Los caminos hacia el pluriverso –sustentados en las reflexiones del post-desarrollo y la post-economía - son múltiples, abiertos y están en continua evolución. Una evolución que demanda siempre más democracia, nunca menos; más libertad, nunca menos; más vida, nunca menos.

Notas:
[1] Para comprender este proceso de discusiones múltiples se recomienda el libro de Koldo Unceta: “Desarrollo, postcrecimiento y Buen Vivir”, Abya-Yala, 2014 .

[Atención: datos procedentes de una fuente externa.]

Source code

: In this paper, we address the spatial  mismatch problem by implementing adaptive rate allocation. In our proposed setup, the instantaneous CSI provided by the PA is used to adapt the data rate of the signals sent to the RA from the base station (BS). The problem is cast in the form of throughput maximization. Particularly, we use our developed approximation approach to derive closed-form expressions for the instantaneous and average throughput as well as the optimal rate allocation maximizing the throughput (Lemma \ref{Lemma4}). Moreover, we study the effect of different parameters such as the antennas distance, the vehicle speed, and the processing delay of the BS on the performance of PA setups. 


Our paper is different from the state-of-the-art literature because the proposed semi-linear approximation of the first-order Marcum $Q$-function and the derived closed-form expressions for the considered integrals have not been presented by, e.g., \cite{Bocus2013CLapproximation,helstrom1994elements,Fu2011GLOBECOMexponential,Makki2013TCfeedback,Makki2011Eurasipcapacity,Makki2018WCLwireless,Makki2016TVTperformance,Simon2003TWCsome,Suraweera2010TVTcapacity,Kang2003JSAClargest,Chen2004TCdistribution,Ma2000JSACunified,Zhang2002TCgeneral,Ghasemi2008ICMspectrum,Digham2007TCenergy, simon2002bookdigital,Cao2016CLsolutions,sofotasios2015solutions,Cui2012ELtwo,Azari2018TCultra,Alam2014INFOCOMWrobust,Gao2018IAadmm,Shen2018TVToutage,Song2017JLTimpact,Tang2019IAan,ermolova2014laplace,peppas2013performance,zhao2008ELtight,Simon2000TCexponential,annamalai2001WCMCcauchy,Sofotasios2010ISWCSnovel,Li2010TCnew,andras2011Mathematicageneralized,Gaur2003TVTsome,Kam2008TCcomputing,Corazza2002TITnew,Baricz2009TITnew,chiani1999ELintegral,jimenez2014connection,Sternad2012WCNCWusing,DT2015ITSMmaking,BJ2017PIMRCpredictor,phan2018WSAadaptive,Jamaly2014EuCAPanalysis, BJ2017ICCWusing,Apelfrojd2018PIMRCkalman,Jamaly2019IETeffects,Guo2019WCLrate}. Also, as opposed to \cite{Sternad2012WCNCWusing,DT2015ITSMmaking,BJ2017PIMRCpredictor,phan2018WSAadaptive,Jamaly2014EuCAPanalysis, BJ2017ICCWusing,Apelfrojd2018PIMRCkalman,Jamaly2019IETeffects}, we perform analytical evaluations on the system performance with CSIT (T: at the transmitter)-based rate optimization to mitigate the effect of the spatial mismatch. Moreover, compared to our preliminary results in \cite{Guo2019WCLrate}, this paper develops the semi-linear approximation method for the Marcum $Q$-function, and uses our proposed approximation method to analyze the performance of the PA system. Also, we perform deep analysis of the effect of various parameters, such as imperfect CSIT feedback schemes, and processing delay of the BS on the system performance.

[2] Editado por Ashish Kothari, Ariel Salleh, Arturo Escobar, Federico Demaria, Alberto Acosta; con su primera edición en la India (estará publicado en octubre del 2018). Este artìculo se inspira en la introducción de ese libro, que sirvió de base para el texto publicado en la Revista Ecuador Debate 103 del CAAP (2018): “Encontrando senderos pluriversales”, de los mismos autores . La idea de armar tal compilación fue discutida por primera vez por Alberto Acosta, Ashish Kothari y Federico Demaria, en la Cuarta Conferencia Internacional sobre el Decrecimiento en Leipzig, 2014. Un año después, Ariel Salleh y Arturo Escobar se unieron al proyecto y la planificación comenzó en serio. El libro cuenta con 110 entradas, de diferentes temáticas, como aportes de 120 autores y autoras de todos los continentes.

*Alberto Acosta, economista ecuatoriano. Profesor universitario. Exministro de Energía y Minas. Expresidente de la Asamblea Constituyente. Excandidato a la Presidencia de la República.